Morgrim breathed deep as he took a long swig of the liquor.
‘Been too long since we did this.’
‘Aye Morg, it has. I am sorry too. My father…’ Snorri bit his lip to keep back his anger. ‘He treats me like… like…’
Morgrim smiled reassuringly.
‘Like his son, Snorri. And that means he judges you harshest of all dawi.’
‘Why won’t he let me show him what I am capable of? I am of the Thunderhorn clan, of Lunngrin blood. I am Whitebeard’s namesake, by Grungni, and yet he favours elgi over his own kin.’
Morgrim shook his head. ‘No, cousin. He does what he must to hold on to the peace he’s fought so hard to create.’
‘And what if I want war?’ Snorri’s eyes were crystal clear as he said it. ‘What if what Drogor says is right and the elgi cannot be trusted? Is it not better to strike first?’
‘When have you ever known a dawi to strike first, cousin? Besides, Drogor seems full of bile. Be wary that you do not heed him too much.’
‘He is your friend.’
‘Not one I recognise.’
‘What is it you can see that he and I cannot? You have befriended this Imladrik-’ Snorri tried but failed to keep the sneer from his face, ‘-and of all the elgi, he at least seems honourable, but the rest… this elgi woman and the other, this Salendor…’
‘Imladrik is the ambassador of the elgi king, the one who resides across the sea. If anyone speaks for their race, would it not be him? Why do you see the others as enemies? They are acting no different to you, cousin. Your belligerence and mistrust is a mirror which they reflect back.’
Snorri smirked. ‘Have you been talking with Morek, cousin? You sound as cryptic as the runesmith and his master.’ Finishing the drakzharr, he wiped his mouth and poured another. ‘A drakk slayer, one destined to be king. That is what Ranuld Silverthumb prophesied.’
‘I remember,’ said Morgrim.
‘Only elgi ride drakk and they are supposedly our allies. How then must I go about killing one if that will always be true?’
‘Nothing with prophecy is ever clear. Even Ranuld Silverthumb doesn’t know its meaning and he is runelord of Karaz-a-Karak. Do you think you can decipher it so easily?’
‘Times are changing,’ said Snorri, looking off into the high peaks where dark clouds had started to gather, wreathing the pinnacles of the mountains like smoke. ‘I can feel it, Morg.’
There was a danger of the conversation souring again, so Morgrim sat down, clapping his cousin on the shoulder to dispel any growing tension. ‘These are hard times for everyone,’ he said, ‘but I am still hopeful that a peaceful outcome to the troubles can be reached.’

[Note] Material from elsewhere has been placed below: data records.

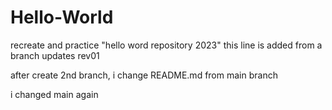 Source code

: # Hello-World
recreate and practice "hello word repository 2023"
this line is added from a branch updates rev01

after create 2nd branch, i change README.md from main branch

i changed main again
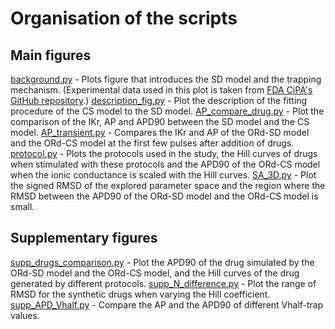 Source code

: # Organisation of the scripts

## Main figures
[background.py](./background.py) - Plots figure that introduces the SD model and the trapping mechanism. (Experimental data used in this plot is taken from [FDA CiPA's GitHub repository](https://github.com/FDA/CiPA/tree/master/hERG_fitting/data).)
[description_fig.py](./description_fig.py) - Plot the description of the fitting procedure of the CS model to the SD model.
[AP_compare_drug.py](./AP_compare_drug.py) - Plot the comparison of the IKr, AP and APD90 between the SD model and the CS model.
[AP_transient.py](./AP_transient.py) - Compares the IKr and AP of the ORd-SD model and the ORd-CS model at the first few pulses after addition of drugs.
[protocol.py](./protocol.py) - Plots the protocols used in the study, the Hill curves of drugs when stimulated with these protocols and the APD90 of the ORd-CS model when the ionic conductance is scaled with the Hill curves.
[SA_3D.py](./SA_3D.py) - Plot the signed RMSD of the explored parameter space and the region where the RMSD between the APD90 of the ORd-SD model and the ORd-CS model is small.

## Supplementary figures
[supp_drugs_comparison.py](./supp_drugs_comparison.py) - Plot the APD90 of the drug simulated by the ORd-SD model and the ORd-CS model, and the Hill curves of the drug generated by different protocols.
[supp_N_difference.py](./supp_N_difference.py) - Plot the range of RMSD for the synthetic drugs when varying the Hill coefficient.
[supp_APD_Vhalf.py](./supp_APD_Vhalf.py) - Compare the AP and the APD90 of different Vhalf-trap values. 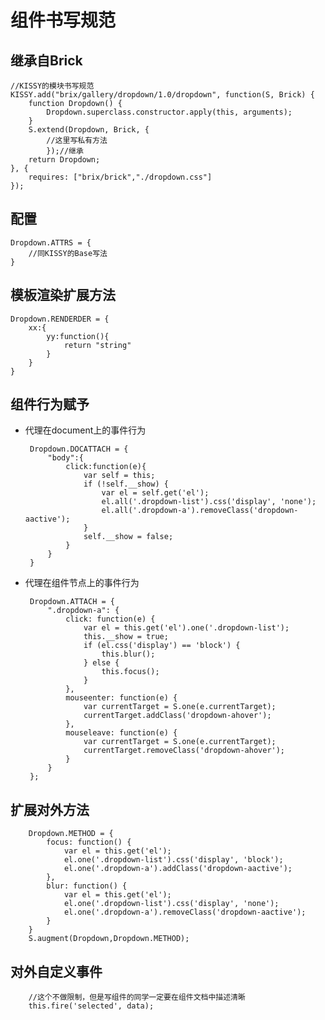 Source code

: # 组件书写规范

## 继承自Brick


    //KISSY的模块书写规范
    KISSY.add("brix/gallery/dropdown/1.0/dropdown", function(S, Brick) {
        function Dropdown() {
            Dropdown.superclass.constructor.apply(this, arguments);
        }
        S.extend(Dropdown, Brick, {
            //这里写私有方法
            });//继承
        return Dropdown;
    }, {
        requires: ["brix/brick","./dropdown.css"]
    });


## 配置


    Dropdown.ATTRS = {
        //同KISSY的Base写法
    }


## 模板渲染扩展方法


    Dropdown.RENDERDER = {
        xx:{
            yy:function(){
                return "string"
            }
        }
    }


## 组件行为赋予

 - 代理在document上的事件行为


        Dropdown.DOCATTACH = {
            "body":{
                click:function(e){
                    var self = this;
                    if (!self.__show) {
                        var el = self.get('el');
                        el.all('.dropdown-list').css('display', 'none');
                        el.all('.dropdown-a').removeClass('dropdown-aactive');
                    }
                    self.__show = false;
                }
            }
        }


 - 代理在组件节点上的事件行为


        Dropdown.ATTACH = {
            ".dropdown-a": {
                click: function(e) {
                    var el = this.get('el').one('.dropdown-list');
                    this.__show = true;
                    if (el.css('display') == 'block') {
                        this.blur();
                    } else {
                        this.focus();
                    }
                },
                mouseenter: function(e) {
                    var currentTarget = S.one(e.currentTarget);
                    currentTarget.addClass('dropdown-ahover');
                },
                mouseleave: function(e) {
                    var currentTarget = S.one(e.currentTarget);
                    currentTarget.removeClass('dropdown-ahover');
                }
            }
        };


## 扩展对外方法


        Dropdown.METHOD = {
            focus: function() {
                var el = this.get('el');
                el.one('.dropdown-list').css('display', 'block');
                el.one('.dropdown-a').addClass('dropdown-aactive');
            },
            blur: function() {
                var el = this.get('el');
                el.one('.dropdown-list').css('display', 'none');
                el.one('.dropdown-a').removeClass('dropdown-aactive');
            }
        }
        S.augment(Dropdown,Dropdown.METHOD);


## 对外自定义事件


        //这个不做限制，但是写组件的同学一定要在组件文档中描述清晰
        this.fire('selected', data);




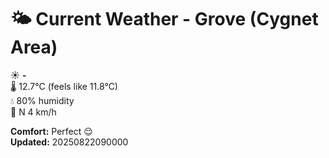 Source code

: # 🌤️ Current Weather - Grove (Cygnet Area)

☀️ **-**  
🌡️ 12.7°C (feels like 11.8°C)  
💧 80% humidity  
💨 N 4 km/h  

**Comfort:** Perfect 😌  
**Updated:** 20250822090000
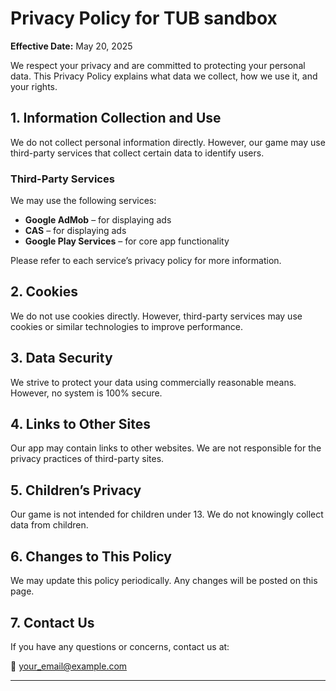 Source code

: # Privacy Policy for TUB sandbox

**Effective Date:** May 20, 2025

We respect your privacy and are committed to protecting your personal data. This Privacy Policy explains what data we collect, how we use it, and your rights.

## 1. Information Collection and Use

We do not collect personal information directly. However, our game may use third-party services that collect certain data to identify users.

### Third-Party Services

We may use the following services:

- **Google AdMob** – for displaying ads  
- **CAS** – for displaying ads
- **Google Play Services** – for core app functionality  

Please refer to each service’s privacy policy for more information.

## 2. Cookies

We do not use cookies directly. However, third-party services may use cookies or similar technologies to improve performance.

## 3. Data Security

We strive to protect your data using commercially reasonable means. However, no system is 100% secure.

## 4. Links to Other Sites

Our app may contain links to other websites. We are not responsible for the privacy practices of third-party sites.

## 5. Children’s Privacy

Our game is not intended for children under 13. We do not knowingly collect data from children.

## 6. Changes to This Policy

We may update this policy periodically. Any changes will be posted on this page.

## 7. Contact Us

If you have any questions or concerns, contact us at:

📧 your_email@example.com

---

Snorri paused in his supping, eyes darkening.
‘It may already be too late for that.’
Incredulity deepened the lines in Morgrim’s face. ‘The High King is still in council, so how can that be so when no decision has been made?’
Snorri met his cousin’s questioning gaze.
‘Varnuf and Thagdor have already mustered armies. They wait in the hills and valleys not far from Karaz-a-Karak. Luftvarr too has over two thousand dawi warriors awaiting their king’s return. And I reckon there will be others too.’
‘And what do you plan on doing, cousin?’ Morgrim had set down his tankard, the ale more bitter than it was previously.
‘Several clans see as I do. Regardless of the council’s decision, I am marching on the elgi. We attack now or regret our temperance at length.’
Morgrim was on his feet. In his haste he kicked over his tankard, spilling the precious brewmaster’s ale. He barely spared it a glance.
‘Varnuf is a rival of your father’s, so too Thagdor of Zhufbar. Luftvarr is just a savage. How can you be thinking about throwing your lot in with them, possibly against the High King’s wishes? It is beyond reckless, cousin.’
Snorri stood up too. ‘It is reckless to do nothing, cousin. The elgi have enjoyed our understanding and flouted our hospitality for too long. We must show them who the true lords of the Old World are. My father will declare war. What other choice does he have?’
‘And if he doesn’t?’
Snorri’s eyes were hard as granite. A harsh wind tossed the curls of his beard, making him appear even more belligerent.